Exercise objective →
Could you report every line from the entries that includes the word "implementation"?

*** Data ***

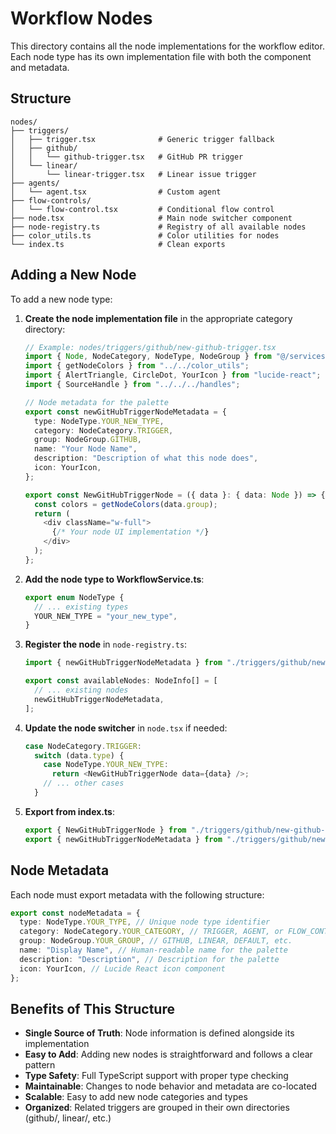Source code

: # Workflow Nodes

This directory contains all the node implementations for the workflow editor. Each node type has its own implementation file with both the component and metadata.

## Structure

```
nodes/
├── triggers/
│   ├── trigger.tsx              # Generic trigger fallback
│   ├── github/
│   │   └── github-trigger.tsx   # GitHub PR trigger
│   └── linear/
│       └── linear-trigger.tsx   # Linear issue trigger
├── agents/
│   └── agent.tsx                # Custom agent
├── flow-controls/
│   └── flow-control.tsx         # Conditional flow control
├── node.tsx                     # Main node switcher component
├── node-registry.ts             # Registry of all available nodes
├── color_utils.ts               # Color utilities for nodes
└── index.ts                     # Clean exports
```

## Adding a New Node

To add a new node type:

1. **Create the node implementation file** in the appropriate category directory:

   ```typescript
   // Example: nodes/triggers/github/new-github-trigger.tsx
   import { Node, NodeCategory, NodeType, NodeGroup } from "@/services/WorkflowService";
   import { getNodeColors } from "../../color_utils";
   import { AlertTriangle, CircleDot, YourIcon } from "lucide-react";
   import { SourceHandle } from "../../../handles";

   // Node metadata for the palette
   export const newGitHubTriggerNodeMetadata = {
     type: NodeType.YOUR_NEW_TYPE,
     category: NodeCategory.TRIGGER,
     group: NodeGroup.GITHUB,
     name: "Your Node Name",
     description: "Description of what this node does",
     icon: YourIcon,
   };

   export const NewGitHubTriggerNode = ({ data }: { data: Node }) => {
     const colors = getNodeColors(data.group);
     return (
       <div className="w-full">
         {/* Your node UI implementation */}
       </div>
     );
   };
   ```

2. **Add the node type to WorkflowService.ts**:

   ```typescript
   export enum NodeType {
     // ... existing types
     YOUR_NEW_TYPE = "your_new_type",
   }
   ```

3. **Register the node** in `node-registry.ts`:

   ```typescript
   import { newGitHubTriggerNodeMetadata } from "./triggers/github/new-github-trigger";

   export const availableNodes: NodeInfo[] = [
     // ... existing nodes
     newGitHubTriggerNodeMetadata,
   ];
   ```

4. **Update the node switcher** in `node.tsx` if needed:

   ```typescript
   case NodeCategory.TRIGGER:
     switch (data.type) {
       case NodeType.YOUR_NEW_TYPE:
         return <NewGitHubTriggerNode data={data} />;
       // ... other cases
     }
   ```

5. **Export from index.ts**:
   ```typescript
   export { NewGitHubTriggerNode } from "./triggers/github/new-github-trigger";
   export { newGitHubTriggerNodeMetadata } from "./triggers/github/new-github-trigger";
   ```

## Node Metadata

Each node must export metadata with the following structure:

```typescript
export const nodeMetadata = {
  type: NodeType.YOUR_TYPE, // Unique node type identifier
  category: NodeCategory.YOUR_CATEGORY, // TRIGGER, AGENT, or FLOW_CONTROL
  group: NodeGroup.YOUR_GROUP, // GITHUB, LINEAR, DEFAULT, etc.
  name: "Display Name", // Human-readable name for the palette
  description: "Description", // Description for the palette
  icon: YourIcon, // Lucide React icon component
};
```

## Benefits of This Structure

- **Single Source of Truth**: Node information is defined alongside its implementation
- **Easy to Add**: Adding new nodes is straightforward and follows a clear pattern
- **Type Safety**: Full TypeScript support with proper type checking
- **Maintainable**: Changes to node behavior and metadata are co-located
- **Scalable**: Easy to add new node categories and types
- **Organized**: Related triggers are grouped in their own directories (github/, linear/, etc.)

*** End of Data ***

Exercise output →
This directory contains all the node implementations for the workflow editor. Each node type has its own implementation file with both the component and metadata.
1. **Create the node implementation file** in the appropriate category directory:
         {/* Your node UI implementation */}
- **Single Source of Truth**: Node information is defined alongside its implementation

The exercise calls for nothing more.